Dead! He could not believe it. Her lips were still alive to his, and her hands still thrilled him. Had it all happened, that passionate conspiring of theirs, that rushing together through the darkness, that mad, exultant love flight? He heard again her cry when the arrow struck her, her fierce pleading with him to leave her, and felt her arms holding him and her lips pressing themselves to his. Mother of God, those lips of hers! They had left him on fire, those lips of hers, and she herself was dead.
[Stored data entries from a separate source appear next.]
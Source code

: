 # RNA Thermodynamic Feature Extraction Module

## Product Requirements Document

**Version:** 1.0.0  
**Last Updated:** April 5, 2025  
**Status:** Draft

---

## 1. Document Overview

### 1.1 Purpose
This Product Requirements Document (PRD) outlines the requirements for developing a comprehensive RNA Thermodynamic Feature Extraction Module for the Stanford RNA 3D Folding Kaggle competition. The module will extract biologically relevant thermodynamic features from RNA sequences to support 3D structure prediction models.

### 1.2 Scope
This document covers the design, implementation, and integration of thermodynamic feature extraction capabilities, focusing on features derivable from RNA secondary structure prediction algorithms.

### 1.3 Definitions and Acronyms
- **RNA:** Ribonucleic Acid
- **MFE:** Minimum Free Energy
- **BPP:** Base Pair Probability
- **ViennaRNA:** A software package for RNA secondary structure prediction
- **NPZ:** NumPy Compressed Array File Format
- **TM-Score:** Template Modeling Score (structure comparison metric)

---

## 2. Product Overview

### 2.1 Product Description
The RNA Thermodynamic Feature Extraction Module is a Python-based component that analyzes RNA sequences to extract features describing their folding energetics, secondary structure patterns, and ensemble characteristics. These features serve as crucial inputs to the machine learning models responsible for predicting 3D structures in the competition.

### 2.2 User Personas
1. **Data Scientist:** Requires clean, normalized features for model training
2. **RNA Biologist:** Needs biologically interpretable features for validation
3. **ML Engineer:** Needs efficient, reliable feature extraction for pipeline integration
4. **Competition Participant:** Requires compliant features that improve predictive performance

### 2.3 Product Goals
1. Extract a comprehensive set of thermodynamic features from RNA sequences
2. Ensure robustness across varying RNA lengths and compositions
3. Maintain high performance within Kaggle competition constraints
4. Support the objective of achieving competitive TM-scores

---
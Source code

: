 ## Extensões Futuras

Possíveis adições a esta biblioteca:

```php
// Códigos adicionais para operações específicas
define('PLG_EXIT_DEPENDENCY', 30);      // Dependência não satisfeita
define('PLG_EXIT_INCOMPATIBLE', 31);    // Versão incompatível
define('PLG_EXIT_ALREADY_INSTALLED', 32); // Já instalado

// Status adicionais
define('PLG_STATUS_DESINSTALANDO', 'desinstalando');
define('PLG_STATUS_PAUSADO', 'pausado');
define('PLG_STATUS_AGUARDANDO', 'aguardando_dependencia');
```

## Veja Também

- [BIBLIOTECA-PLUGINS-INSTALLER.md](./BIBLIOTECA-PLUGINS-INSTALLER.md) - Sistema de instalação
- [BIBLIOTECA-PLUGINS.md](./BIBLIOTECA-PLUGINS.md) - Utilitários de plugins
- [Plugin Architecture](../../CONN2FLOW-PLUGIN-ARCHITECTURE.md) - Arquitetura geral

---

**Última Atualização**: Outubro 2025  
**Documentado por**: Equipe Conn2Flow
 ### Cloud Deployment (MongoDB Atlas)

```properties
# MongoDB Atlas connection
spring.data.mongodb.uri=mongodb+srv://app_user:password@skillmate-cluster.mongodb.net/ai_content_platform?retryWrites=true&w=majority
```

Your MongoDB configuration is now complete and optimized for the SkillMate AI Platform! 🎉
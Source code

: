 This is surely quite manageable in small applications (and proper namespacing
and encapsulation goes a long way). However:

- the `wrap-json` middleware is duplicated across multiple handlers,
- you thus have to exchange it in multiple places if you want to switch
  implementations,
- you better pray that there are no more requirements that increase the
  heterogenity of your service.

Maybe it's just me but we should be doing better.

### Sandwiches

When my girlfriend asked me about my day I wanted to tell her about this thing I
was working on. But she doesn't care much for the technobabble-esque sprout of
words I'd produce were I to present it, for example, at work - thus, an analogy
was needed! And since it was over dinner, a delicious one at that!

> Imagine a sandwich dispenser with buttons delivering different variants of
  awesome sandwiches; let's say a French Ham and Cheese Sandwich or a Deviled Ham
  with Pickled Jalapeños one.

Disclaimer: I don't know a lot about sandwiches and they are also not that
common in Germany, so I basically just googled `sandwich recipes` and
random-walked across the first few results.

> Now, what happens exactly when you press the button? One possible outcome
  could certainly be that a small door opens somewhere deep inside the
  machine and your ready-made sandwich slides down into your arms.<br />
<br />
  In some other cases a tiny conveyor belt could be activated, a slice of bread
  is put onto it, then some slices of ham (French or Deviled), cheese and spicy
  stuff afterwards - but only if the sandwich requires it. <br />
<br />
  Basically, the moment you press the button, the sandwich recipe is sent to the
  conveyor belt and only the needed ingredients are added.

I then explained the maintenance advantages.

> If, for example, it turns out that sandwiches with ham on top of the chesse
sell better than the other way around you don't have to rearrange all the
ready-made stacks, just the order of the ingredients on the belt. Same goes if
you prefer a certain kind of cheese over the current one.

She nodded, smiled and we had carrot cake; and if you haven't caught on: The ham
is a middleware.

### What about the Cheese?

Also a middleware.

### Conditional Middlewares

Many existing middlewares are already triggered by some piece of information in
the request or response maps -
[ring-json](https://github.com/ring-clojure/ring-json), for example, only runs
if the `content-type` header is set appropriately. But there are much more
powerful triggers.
A savage compassion swept over him, an impotent and furious love rage that struggled against a sense of utter and incredible emptiness.
“Isoult!”
He bit the flesh of his wrist, and cursed himself. She was dead by now for his sake, this incomparable, strange creature, with all her fierce, wayward pride. Why had he run away and left her to Merlin? She was his, though dead; the hands, the lips, the eyes were his. He should have fought it to a finish with that scum of serfdom, and not left her alone in death. It was monstrous, damnable, fit only for the spittle of a superhuman scorn.
What had he lost? And yesterday his eyes were blind! He saw it all now in a flare of tenderness, her desire to save him, and the stiffneckedness of his own pride. What was he that she should have suffered to save him, that she should have stooped to a lie against her honour, and lost her life at the hands of Merlin and these boors?